(Stored data)
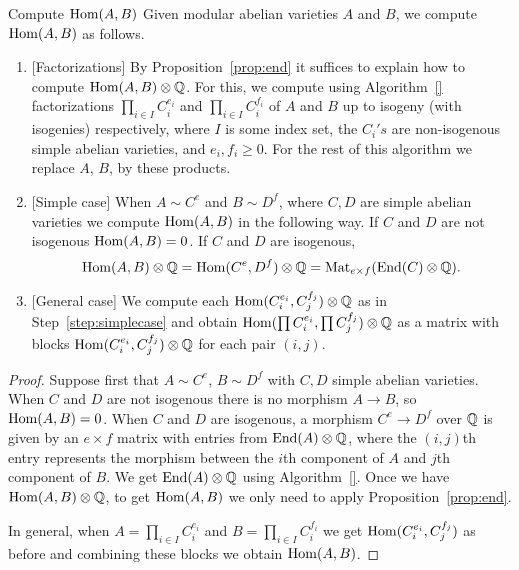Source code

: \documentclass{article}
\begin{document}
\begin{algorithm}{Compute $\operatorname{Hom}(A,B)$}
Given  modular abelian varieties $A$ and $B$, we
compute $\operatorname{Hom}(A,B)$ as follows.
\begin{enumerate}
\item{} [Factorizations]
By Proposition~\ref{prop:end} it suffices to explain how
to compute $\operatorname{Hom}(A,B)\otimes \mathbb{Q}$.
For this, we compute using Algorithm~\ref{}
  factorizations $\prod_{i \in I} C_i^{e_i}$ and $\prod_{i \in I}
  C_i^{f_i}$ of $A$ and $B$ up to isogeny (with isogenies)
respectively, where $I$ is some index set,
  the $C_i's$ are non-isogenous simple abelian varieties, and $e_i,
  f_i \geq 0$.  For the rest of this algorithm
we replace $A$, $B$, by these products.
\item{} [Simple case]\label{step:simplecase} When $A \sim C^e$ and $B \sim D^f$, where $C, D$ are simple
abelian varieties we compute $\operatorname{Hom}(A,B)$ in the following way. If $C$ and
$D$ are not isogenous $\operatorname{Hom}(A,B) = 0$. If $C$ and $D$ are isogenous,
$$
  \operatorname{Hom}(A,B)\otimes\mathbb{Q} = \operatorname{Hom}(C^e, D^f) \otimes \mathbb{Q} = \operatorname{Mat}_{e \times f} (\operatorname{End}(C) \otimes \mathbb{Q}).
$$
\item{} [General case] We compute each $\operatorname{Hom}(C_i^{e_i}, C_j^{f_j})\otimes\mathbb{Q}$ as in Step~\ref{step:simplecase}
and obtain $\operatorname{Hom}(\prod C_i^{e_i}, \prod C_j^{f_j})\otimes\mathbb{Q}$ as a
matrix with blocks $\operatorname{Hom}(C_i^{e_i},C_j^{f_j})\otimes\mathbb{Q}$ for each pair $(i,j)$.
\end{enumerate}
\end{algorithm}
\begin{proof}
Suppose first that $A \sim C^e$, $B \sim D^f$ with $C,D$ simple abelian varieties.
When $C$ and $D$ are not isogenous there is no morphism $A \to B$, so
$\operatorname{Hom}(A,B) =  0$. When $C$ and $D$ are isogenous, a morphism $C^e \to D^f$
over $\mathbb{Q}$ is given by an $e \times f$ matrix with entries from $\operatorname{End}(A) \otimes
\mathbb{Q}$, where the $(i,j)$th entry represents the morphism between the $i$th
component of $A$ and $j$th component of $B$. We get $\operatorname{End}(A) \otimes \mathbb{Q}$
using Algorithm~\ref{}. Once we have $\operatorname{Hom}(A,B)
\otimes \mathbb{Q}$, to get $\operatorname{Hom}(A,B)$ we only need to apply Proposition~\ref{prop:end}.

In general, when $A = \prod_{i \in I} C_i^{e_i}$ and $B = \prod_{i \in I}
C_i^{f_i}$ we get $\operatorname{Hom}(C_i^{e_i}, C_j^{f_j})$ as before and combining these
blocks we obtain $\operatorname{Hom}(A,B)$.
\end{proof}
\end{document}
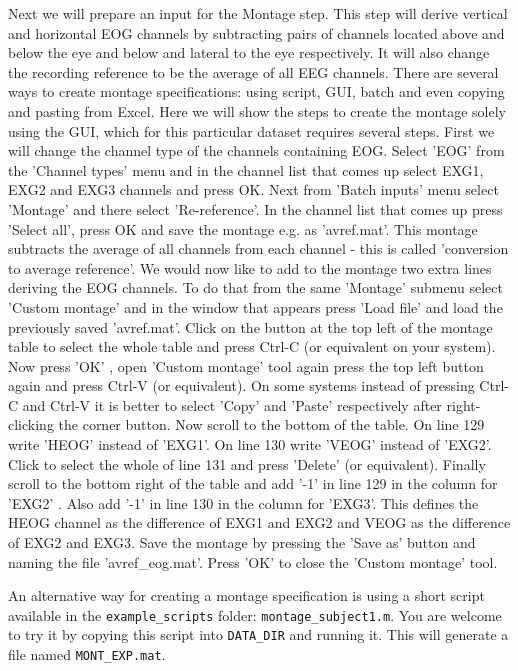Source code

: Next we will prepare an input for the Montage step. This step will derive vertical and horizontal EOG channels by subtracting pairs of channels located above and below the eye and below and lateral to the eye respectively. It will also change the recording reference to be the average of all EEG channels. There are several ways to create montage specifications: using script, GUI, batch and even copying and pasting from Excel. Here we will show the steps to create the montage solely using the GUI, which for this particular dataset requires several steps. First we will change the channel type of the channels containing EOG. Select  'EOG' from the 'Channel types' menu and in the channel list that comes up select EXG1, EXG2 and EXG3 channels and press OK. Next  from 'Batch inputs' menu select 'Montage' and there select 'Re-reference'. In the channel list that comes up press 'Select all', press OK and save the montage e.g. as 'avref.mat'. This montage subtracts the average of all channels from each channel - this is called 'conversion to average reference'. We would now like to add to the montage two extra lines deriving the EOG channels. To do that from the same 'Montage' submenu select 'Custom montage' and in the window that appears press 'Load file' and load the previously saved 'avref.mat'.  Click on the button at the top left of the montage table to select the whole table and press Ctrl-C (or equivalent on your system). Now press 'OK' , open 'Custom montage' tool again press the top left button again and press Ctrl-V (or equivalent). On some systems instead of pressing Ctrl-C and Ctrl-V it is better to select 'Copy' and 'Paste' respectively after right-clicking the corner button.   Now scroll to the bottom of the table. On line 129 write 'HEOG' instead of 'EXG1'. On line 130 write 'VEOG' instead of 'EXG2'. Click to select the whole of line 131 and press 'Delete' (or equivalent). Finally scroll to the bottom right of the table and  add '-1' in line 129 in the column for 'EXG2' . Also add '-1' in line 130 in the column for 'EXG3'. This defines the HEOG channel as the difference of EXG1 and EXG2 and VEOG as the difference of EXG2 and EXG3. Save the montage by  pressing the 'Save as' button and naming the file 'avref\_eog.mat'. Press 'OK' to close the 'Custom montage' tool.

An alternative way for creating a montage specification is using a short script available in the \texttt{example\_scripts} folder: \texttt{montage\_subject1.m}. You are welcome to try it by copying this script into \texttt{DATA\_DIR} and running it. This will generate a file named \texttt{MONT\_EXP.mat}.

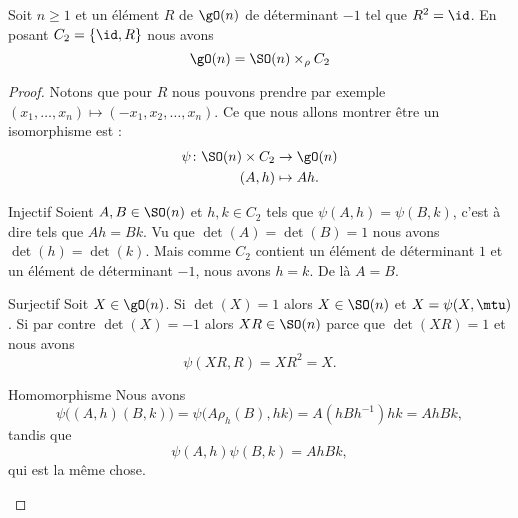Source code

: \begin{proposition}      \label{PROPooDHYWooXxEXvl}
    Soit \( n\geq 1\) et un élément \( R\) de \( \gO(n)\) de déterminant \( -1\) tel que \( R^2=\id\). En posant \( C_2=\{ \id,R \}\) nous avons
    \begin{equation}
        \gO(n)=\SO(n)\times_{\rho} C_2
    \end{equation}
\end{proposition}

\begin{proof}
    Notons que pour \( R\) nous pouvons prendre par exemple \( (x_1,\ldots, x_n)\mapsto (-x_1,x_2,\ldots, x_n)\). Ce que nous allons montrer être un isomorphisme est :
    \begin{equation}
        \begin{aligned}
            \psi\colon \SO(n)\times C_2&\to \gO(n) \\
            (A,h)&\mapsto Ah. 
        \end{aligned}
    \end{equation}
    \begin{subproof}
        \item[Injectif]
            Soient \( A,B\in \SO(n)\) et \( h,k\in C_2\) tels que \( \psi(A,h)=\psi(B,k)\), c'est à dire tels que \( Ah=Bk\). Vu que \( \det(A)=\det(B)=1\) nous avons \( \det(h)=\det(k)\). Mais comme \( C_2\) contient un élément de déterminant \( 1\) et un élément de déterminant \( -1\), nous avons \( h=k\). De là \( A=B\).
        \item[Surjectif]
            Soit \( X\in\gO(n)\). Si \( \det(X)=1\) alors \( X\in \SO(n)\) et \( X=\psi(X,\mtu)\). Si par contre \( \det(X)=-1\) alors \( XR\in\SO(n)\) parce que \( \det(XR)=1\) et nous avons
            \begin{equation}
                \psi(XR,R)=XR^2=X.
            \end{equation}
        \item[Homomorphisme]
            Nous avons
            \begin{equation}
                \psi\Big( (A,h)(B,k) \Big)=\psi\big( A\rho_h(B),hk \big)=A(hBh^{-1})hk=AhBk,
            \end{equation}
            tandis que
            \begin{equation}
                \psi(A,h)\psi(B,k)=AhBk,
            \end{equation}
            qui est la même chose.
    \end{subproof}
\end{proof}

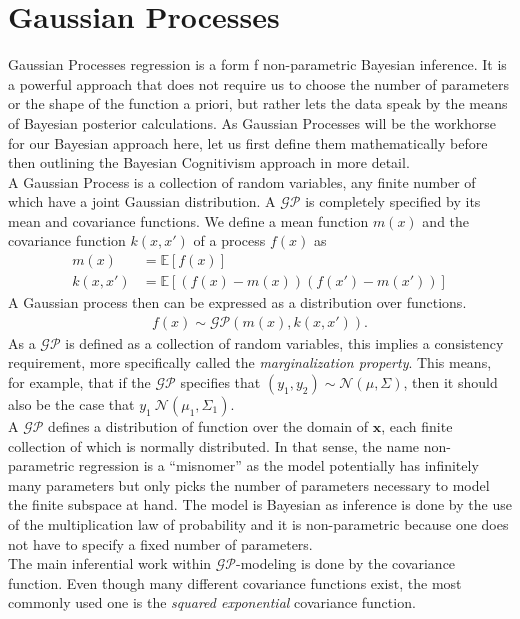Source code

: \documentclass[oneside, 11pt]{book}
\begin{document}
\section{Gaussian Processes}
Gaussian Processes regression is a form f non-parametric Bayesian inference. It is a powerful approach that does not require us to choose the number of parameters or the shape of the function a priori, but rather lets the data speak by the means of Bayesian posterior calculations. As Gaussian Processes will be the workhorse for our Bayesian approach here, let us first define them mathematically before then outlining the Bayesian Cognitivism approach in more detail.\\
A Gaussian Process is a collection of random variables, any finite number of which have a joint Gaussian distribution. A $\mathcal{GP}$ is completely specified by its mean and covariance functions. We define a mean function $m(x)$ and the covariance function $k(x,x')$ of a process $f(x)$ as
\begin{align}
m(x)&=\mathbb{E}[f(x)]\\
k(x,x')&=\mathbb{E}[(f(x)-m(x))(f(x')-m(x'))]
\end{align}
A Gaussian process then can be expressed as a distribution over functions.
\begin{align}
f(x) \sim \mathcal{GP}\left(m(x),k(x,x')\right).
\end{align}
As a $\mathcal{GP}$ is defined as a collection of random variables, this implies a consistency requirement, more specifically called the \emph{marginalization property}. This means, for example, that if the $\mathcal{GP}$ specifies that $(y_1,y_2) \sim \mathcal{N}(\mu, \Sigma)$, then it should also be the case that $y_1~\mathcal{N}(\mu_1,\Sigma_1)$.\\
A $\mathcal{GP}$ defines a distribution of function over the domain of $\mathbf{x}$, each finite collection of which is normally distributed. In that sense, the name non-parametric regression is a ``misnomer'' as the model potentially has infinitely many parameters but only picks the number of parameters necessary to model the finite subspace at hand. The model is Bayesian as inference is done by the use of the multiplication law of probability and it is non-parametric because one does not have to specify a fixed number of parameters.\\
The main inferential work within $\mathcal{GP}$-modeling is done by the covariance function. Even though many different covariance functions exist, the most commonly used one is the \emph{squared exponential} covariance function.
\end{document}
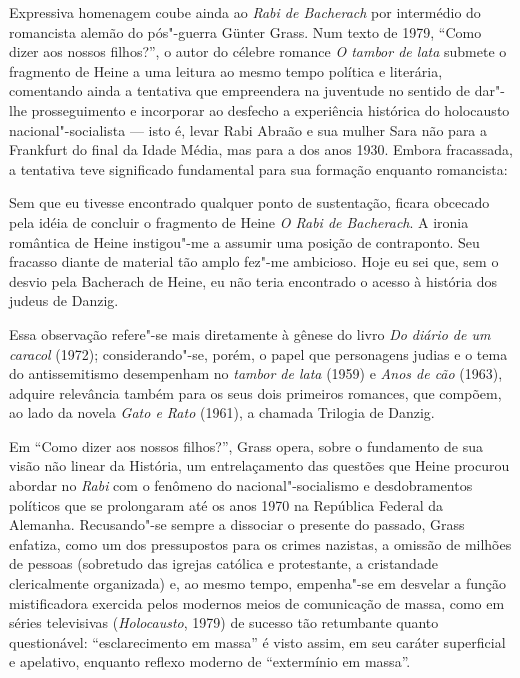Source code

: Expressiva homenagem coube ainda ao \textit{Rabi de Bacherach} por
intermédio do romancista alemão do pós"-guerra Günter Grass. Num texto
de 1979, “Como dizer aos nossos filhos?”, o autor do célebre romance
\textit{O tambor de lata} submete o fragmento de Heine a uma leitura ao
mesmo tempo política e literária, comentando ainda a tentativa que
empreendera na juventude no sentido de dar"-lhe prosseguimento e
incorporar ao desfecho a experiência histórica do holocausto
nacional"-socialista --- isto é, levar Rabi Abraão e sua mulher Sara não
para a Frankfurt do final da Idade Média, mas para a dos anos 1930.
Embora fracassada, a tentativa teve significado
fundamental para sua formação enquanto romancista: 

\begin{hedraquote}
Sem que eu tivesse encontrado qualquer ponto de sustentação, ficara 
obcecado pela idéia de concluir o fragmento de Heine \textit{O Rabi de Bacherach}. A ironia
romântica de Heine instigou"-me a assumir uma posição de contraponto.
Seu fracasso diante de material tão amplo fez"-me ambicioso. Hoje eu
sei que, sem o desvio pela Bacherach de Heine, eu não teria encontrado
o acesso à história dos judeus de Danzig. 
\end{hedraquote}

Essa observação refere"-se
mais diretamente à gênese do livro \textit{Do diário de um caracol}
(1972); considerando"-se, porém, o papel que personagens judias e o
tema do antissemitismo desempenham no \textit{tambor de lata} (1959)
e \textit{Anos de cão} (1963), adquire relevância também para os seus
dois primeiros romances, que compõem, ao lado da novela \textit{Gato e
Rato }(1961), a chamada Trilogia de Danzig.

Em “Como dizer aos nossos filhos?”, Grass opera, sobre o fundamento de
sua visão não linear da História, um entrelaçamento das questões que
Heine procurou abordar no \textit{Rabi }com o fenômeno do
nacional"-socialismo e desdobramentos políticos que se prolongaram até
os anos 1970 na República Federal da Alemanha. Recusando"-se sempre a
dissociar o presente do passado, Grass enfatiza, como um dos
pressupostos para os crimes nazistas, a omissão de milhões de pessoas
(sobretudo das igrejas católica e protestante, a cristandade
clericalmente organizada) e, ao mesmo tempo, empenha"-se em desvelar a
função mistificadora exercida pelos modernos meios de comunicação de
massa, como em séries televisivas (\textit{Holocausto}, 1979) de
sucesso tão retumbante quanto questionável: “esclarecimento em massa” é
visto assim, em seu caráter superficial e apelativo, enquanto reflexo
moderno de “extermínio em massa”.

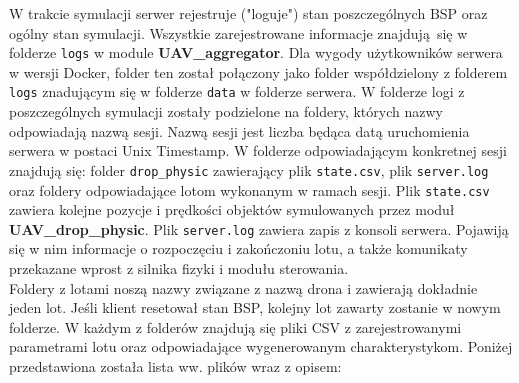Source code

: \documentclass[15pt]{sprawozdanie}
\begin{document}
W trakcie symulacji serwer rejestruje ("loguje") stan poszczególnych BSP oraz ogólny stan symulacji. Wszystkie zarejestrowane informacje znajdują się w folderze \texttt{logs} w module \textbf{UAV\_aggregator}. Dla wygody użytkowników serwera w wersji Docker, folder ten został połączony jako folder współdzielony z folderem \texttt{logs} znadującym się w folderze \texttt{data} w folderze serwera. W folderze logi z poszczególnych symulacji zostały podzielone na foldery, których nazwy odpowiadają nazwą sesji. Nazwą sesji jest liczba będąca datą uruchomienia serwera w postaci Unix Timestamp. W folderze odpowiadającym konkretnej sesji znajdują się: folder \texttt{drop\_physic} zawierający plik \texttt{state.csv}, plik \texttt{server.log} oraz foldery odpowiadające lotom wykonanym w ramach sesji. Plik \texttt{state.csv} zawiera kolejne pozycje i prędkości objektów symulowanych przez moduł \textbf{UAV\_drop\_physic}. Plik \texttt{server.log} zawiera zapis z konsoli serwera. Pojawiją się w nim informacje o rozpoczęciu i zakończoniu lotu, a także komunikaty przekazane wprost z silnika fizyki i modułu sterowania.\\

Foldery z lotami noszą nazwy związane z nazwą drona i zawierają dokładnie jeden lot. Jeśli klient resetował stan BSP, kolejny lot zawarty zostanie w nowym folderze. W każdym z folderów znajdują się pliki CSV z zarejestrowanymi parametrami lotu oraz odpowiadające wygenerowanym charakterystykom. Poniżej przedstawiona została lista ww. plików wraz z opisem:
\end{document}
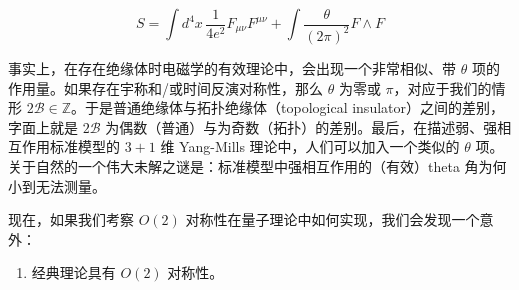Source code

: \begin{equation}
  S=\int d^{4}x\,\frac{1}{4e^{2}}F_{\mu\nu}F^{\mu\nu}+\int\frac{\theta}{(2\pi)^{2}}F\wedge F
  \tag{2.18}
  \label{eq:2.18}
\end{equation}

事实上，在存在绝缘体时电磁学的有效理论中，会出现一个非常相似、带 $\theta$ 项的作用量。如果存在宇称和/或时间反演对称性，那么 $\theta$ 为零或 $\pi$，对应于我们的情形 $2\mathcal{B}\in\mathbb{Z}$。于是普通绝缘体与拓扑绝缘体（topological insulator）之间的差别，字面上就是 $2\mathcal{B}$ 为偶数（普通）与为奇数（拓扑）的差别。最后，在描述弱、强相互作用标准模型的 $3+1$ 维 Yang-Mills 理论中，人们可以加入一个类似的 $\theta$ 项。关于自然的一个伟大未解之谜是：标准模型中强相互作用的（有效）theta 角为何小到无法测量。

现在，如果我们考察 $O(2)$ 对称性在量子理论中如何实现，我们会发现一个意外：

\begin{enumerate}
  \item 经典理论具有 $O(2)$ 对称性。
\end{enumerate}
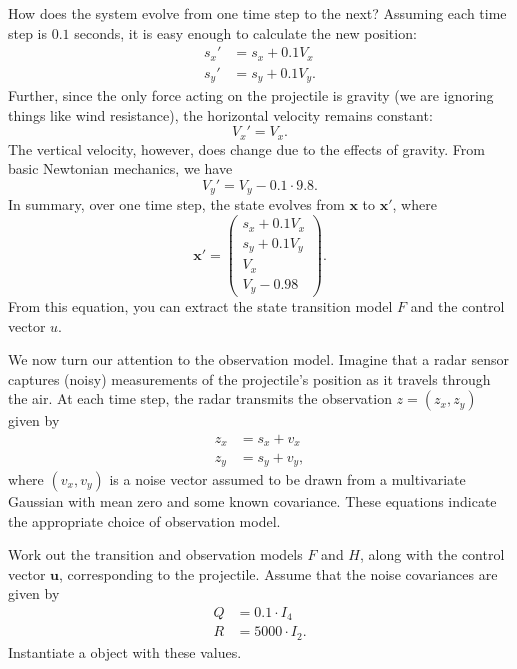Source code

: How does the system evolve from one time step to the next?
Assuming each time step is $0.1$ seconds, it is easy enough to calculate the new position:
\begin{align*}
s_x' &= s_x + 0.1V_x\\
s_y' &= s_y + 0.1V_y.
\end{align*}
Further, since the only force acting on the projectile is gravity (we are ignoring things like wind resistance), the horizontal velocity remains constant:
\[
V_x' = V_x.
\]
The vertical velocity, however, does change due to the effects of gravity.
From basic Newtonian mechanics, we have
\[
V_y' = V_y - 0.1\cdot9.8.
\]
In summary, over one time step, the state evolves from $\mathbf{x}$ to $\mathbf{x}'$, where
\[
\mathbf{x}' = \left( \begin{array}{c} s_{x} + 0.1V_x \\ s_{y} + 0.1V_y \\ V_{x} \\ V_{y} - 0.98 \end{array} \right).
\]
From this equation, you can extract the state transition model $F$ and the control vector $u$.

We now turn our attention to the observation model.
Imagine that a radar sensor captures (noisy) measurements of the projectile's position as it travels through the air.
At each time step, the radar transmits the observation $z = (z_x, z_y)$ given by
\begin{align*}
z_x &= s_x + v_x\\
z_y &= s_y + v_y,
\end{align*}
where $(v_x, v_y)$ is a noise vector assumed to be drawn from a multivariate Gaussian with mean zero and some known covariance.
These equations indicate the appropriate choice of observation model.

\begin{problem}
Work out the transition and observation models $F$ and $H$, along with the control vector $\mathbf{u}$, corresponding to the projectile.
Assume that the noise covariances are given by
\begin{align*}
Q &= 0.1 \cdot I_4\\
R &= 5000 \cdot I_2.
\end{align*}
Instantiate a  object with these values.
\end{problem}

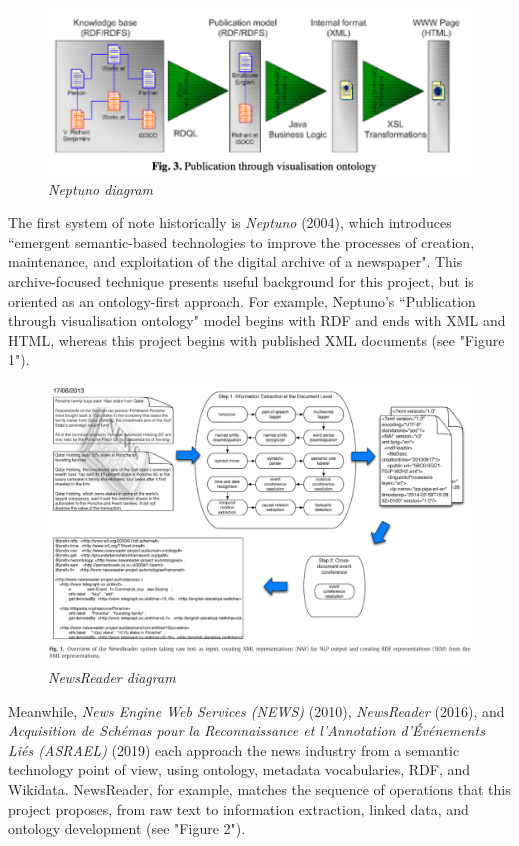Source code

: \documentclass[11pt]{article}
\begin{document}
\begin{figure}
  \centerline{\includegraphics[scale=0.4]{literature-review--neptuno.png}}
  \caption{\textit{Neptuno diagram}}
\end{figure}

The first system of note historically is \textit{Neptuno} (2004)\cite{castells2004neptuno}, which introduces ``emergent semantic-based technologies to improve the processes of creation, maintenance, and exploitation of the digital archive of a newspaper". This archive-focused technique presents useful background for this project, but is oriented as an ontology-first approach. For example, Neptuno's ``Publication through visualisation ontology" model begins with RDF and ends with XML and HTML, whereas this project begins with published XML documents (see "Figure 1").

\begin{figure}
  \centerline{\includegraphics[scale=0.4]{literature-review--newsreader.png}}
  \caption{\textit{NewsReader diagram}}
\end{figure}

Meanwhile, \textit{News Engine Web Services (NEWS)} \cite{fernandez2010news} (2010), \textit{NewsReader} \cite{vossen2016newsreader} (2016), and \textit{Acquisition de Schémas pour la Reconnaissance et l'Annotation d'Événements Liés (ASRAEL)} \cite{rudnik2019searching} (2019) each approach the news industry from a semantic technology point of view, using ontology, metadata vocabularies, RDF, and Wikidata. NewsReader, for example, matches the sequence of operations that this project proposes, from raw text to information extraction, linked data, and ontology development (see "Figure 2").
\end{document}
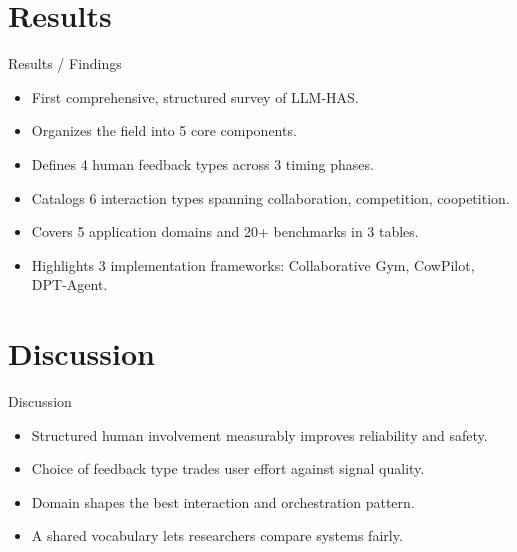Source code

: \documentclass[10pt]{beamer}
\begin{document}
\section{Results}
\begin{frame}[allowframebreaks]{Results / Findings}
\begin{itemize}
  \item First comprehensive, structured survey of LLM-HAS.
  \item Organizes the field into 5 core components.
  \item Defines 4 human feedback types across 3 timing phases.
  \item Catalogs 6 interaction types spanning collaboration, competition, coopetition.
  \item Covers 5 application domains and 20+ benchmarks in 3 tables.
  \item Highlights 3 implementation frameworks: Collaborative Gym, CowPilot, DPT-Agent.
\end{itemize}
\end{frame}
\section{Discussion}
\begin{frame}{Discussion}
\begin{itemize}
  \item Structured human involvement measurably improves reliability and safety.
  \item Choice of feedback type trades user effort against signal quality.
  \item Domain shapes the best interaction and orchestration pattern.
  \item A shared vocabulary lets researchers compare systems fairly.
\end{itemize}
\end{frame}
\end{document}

- _Task to complete_
Tell me how many lines in the entries contain the string "mapsto", and give nothing besides that number.

- _Answer for the task_
2